---------- Data records ----------

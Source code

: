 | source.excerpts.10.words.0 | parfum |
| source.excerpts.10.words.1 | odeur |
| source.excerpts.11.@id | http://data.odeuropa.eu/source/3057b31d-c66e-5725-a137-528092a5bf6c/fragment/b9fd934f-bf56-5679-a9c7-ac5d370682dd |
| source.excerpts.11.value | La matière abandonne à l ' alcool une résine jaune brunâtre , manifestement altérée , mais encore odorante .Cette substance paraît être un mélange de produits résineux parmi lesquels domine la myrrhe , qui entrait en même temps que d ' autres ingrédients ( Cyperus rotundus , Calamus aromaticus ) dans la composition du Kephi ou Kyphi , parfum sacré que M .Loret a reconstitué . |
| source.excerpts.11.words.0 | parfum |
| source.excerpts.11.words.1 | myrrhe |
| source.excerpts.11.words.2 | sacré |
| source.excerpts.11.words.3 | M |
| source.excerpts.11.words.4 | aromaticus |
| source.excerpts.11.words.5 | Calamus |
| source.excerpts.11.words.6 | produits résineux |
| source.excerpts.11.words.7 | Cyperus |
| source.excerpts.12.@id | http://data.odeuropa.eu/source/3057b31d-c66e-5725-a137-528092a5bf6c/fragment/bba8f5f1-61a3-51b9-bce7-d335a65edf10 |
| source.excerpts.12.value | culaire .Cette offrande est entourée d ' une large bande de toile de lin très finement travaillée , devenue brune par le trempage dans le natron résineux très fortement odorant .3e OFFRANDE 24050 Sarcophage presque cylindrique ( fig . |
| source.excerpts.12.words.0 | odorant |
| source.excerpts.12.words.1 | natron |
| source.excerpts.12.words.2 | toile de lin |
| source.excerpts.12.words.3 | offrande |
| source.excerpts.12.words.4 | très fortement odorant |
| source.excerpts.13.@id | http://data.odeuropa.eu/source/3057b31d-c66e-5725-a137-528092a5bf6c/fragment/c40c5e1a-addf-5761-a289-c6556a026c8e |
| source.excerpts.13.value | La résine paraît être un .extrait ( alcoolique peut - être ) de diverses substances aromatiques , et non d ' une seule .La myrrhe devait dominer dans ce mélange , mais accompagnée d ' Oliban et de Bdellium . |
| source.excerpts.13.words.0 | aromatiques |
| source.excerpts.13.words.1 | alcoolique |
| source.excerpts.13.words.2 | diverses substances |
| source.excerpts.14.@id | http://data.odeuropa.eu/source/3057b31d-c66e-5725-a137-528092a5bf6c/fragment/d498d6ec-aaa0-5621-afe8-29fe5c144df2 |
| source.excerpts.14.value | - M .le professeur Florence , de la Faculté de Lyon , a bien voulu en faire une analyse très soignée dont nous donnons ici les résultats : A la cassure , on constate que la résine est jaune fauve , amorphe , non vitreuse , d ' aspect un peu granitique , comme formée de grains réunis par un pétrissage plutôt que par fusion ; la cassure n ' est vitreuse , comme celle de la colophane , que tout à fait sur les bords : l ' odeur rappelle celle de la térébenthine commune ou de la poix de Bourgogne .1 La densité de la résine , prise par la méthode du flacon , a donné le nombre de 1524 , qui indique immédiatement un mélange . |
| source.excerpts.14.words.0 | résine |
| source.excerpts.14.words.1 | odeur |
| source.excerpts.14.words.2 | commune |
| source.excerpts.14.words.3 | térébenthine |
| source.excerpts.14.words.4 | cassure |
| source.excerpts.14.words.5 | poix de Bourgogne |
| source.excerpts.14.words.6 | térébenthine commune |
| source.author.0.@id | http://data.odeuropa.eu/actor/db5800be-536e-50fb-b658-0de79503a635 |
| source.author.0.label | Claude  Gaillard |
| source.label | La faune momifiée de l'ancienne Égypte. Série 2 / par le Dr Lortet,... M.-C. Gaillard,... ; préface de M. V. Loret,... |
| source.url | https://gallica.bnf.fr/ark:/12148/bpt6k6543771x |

----------

Every entry shown earlier is to be returned exactly, line for line.

- [Solution to this problem]
Source code

: | source.excerpts.10.words.0 | parfum |
| source.excerpts.10.words.1 | odeur |
| source.excerpts.11.@id | http://data.odeuropa.eu/source/3057b31d-c66e-5725-a137-528092a5bf6c/fragment/b9fd934f-bf56-5679-a9c7-ac5d370682dd |
| source.excerpts.11.value | La matière abandonne à l ' alcool une résine jaune brunâtre , manifestement altérée , mais encore odorante .Cette substance paraît être un mélange de produits résineux parmi lesquels domine la myrrhe , qui entrait en même temps que d ' autres ingrédients ( Cyperus rotundus , Calamus aromaticus ) dans la composition du Kephi ou Kyphi , parfum sacré que M .Loret a reconstitué . |
| source.excerpts.11.words.0 | parfum |
| source.excerpts.11.words.1 | myrrhe |
| source.excerpts.11.words.2 | sacré |
| source.excerpts.11.words.3 | M |
| source.excerpts.11.words.4 | aromaticus |
| source.excerpts.11.words.5 | Calamus |
| source.excerpts.11.words.6 | produits résineux |
| source.excerpts.11.words.7 | Cyperus |
| source.excerpts.12.@id | http://data.odeuropa.eu/source/3057b31d-c66e-5725-a137-528092a5bf6c/fragment/bba8f5f1-61a3-51b9-bce7-d335a65edf10 |
| source.excerpts.12.value | culaire .Cette offrande est entourée d ' une large bande de toile de lin très finement travaillée , devenue brune par le trempage dans le natron résineux très fortement odorant .3e OFFRANDE 24050 Sarcophage presque cylindrique ( fig . |
| source.excerpts.12.words.0 | odorant |
| source.excerpts.12.words.1 | natron |
| source.excerpts.12.words.2 | toile de lin |
| source.excerpts.12.words.3 | offrande |
| source.excerpts.12.words.4 | très fortement odorant |
| source.excerpts.13.@id | http://data.odeuropa.eu/source/3057b31d-c66e-5725-a137-528092a5bf6c/fragment/c40c5e1a-addf-5761-a289-c6556a026c8e |
| source.excerpts.13.value | La résine paraît être un .extrait ( alcoolique peut - être ) de diverses substances aromatiques , et non d ' une seule .La myrrhe devait dominer dans ce mélange , mais accompagnée d ' Oliban et de Bdellium . |
| source.excerpts.13.words.0 | aromatiques |
| source.excerpts.13.words.1 | alcoolique |
| source.excerpts.13.words.2 | diverses substances |
| source.excerpts.14.@id | http://data.odeuropa.eu/source/3057b31d-c66e-5725-a137-528092a5bf6c/fragment/d498d6ec-aaa0-5621-afe8-29fe5c144df2 |
| source.excerpts.14.value | - M .le professeur Florence , de la Faculté de Lyon , a bien voulu en faire une analyse très soignée dont nous donnons ici les résultats : A la cassure , on constate que la résine est jaune fauve , amorphe , non vitreuse , d ' aspect un peu granitique , comme formée de grains réunis par un pétrissage plutôt que par fusion ; la cassure n ' est vitreuse , comme celle de la colophane , que tout à fait sur les bords : l ' odeur rappelle celle de la térébenthine commune ou de la poix de Bourgogne .1 La densité de la résine , prise par la méthode du flacon , a donné le nombre de 1524 , qui indique immédiatement un mélange . |
| source.excerpts.14.words.0 | résine |
| source.excerpts.14.words.1 | odeur |
| source.excerpts.14.words.2 | commune |
| source.excerpts.14.words.3 | térébenthine |
| source.excerpts.14.words.4 | cassure |
| source.excerpts.14.words.5 | poix de Bourgogne |
| source.excerpts.14.words.6 | térébenthine commune |
| source.author.0.@id | http://data.odeuropa.eu/actor/db5800be-536e-50fb-b658-0de79503a635 |
| source.author.0.label | Claude  Gaillard |
| source.label | La faune momifiée de l'ancienne Égypte. Série 2 / par le Dr Lortet,... M.-C. Gaillard,... ; préface de M. V. Loret,... |
| source.url | https://gallica.bnf.fr/ark:/12148/bpt6k6543771x |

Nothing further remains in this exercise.